─── Given data

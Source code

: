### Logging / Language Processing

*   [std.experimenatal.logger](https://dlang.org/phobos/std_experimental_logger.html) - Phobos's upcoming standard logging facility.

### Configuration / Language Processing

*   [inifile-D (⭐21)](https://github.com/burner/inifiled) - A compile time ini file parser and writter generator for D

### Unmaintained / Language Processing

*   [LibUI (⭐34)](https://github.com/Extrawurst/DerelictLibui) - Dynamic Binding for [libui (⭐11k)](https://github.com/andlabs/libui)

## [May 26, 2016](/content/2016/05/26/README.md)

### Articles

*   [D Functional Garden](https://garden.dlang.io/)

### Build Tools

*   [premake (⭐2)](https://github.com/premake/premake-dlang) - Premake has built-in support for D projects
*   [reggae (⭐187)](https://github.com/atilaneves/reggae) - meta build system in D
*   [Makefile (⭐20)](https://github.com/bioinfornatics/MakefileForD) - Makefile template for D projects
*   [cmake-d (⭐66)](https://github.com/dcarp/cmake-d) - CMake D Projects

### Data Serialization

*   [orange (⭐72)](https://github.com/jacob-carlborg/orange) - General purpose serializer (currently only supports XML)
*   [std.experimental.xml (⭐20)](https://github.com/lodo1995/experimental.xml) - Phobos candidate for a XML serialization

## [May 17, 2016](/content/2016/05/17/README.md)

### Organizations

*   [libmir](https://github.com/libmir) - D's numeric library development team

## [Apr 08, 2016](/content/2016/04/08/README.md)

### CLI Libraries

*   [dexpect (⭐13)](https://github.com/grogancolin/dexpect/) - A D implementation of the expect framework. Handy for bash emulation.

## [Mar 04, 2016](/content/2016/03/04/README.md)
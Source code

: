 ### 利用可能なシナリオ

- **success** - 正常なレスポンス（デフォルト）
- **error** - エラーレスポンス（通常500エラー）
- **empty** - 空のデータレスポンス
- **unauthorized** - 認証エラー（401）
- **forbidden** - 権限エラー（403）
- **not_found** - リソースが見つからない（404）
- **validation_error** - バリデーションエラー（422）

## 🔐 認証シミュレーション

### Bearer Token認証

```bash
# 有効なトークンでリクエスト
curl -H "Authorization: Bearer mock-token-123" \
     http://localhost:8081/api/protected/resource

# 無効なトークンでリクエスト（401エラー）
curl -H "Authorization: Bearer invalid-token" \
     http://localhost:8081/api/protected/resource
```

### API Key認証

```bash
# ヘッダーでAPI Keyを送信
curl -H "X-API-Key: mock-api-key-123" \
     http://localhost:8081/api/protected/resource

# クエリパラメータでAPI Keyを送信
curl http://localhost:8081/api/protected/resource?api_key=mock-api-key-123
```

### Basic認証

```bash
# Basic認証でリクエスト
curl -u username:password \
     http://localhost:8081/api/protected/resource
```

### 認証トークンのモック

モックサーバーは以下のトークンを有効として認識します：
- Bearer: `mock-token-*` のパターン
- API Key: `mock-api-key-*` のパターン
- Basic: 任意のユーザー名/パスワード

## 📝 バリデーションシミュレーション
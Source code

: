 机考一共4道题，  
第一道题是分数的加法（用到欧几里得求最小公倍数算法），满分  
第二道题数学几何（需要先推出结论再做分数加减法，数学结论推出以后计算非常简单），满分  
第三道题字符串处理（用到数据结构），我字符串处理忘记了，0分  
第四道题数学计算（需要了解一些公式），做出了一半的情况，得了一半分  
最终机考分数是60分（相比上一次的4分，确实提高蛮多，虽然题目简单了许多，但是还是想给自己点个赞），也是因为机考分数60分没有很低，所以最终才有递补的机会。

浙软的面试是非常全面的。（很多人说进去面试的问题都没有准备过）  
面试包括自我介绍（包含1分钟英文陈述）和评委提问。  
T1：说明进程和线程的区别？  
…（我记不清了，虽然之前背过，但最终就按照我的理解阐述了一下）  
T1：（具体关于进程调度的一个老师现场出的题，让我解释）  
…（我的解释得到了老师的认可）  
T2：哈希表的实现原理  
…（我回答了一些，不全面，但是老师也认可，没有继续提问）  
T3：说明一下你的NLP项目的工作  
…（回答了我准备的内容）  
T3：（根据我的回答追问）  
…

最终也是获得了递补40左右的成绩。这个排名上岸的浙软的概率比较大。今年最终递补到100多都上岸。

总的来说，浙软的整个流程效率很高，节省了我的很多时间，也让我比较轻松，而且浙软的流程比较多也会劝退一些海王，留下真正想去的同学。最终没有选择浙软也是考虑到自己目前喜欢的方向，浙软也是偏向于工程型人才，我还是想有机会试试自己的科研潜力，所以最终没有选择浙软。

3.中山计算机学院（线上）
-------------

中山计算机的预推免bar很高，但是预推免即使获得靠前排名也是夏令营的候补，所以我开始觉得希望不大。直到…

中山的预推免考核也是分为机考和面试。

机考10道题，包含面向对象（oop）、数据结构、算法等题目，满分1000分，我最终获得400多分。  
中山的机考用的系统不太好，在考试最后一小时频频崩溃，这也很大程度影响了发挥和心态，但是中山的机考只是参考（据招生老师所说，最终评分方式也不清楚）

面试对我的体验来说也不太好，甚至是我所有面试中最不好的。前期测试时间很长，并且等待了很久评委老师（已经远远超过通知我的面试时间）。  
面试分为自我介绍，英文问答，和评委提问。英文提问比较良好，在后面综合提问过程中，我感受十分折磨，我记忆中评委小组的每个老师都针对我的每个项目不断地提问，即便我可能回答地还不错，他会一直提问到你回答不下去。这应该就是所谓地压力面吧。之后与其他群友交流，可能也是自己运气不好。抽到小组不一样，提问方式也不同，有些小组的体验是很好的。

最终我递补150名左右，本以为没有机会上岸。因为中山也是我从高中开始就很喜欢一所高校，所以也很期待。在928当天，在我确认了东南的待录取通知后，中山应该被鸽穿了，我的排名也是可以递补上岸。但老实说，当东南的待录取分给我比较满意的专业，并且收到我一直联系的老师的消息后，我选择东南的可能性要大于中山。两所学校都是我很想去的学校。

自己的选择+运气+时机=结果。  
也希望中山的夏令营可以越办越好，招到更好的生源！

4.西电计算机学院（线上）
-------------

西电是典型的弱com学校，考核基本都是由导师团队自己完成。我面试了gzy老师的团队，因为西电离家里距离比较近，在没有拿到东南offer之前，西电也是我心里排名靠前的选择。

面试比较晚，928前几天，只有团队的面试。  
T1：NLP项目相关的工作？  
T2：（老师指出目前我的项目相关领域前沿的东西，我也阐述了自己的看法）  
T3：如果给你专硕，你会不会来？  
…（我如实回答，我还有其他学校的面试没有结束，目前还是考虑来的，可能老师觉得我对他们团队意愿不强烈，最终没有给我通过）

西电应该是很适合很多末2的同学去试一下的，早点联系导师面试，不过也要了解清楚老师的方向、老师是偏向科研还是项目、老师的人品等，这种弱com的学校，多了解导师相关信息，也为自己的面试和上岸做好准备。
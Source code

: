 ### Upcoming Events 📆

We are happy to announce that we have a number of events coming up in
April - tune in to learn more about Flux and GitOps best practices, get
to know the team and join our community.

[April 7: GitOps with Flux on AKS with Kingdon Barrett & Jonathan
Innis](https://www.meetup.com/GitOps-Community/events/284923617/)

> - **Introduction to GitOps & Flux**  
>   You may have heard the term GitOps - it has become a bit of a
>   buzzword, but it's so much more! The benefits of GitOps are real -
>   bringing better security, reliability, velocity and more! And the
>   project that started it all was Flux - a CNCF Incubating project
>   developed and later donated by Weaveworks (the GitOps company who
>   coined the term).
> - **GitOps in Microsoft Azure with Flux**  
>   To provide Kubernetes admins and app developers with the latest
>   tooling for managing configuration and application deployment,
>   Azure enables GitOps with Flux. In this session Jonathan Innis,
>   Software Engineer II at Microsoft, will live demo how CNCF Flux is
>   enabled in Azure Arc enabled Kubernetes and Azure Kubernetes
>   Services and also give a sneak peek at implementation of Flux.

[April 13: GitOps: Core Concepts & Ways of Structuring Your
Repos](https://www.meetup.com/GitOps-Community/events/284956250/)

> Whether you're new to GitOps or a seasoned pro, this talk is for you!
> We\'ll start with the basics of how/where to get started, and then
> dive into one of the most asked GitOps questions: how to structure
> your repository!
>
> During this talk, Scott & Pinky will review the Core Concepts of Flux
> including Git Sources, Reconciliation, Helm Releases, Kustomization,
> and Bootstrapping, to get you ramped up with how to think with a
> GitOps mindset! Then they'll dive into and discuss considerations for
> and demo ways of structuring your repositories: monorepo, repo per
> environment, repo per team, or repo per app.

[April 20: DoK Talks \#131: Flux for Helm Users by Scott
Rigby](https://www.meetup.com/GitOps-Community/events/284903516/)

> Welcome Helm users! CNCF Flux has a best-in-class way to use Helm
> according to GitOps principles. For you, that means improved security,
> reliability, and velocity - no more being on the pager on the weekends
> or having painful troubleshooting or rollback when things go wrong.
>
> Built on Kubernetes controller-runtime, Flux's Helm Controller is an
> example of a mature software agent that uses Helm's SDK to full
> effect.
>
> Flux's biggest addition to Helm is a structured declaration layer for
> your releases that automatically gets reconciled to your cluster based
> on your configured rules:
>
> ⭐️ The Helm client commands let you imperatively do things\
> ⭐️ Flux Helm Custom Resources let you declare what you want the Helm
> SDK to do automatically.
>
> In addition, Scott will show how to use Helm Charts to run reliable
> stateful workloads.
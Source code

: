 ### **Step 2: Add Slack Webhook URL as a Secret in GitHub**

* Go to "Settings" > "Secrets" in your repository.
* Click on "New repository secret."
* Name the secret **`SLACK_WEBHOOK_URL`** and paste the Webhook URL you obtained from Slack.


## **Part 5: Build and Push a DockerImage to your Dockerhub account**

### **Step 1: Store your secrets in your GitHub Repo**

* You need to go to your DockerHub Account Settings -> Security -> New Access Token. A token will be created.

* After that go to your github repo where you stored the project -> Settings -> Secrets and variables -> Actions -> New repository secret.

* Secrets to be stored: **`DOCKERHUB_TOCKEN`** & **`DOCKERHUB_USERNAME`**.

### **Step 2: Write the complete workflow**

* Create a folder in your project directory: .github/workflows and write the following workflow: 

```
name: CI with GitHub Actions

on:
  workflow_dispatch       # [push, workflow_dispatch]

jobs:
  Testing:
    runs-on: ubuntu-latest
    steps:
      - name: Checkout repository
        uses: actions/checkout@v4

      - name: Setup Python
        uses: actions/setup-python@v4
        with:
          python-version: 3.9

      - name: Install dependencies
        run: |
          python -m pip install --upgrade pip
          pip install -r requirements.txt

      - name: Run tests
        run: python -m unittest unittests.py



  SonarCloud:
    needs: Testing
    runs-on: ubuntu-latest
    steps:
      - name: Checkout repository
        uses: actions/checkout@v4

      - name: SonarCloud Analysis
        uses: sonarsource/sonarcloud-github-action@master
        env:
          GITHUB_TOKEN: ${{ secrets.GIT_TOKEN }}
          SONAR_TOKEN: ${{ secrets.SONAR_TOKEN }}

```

──────

• _Aim of the task_
Every line above that contains "team" counts once. Give the number of those lines and nothing more.

• _Solution for this task_
3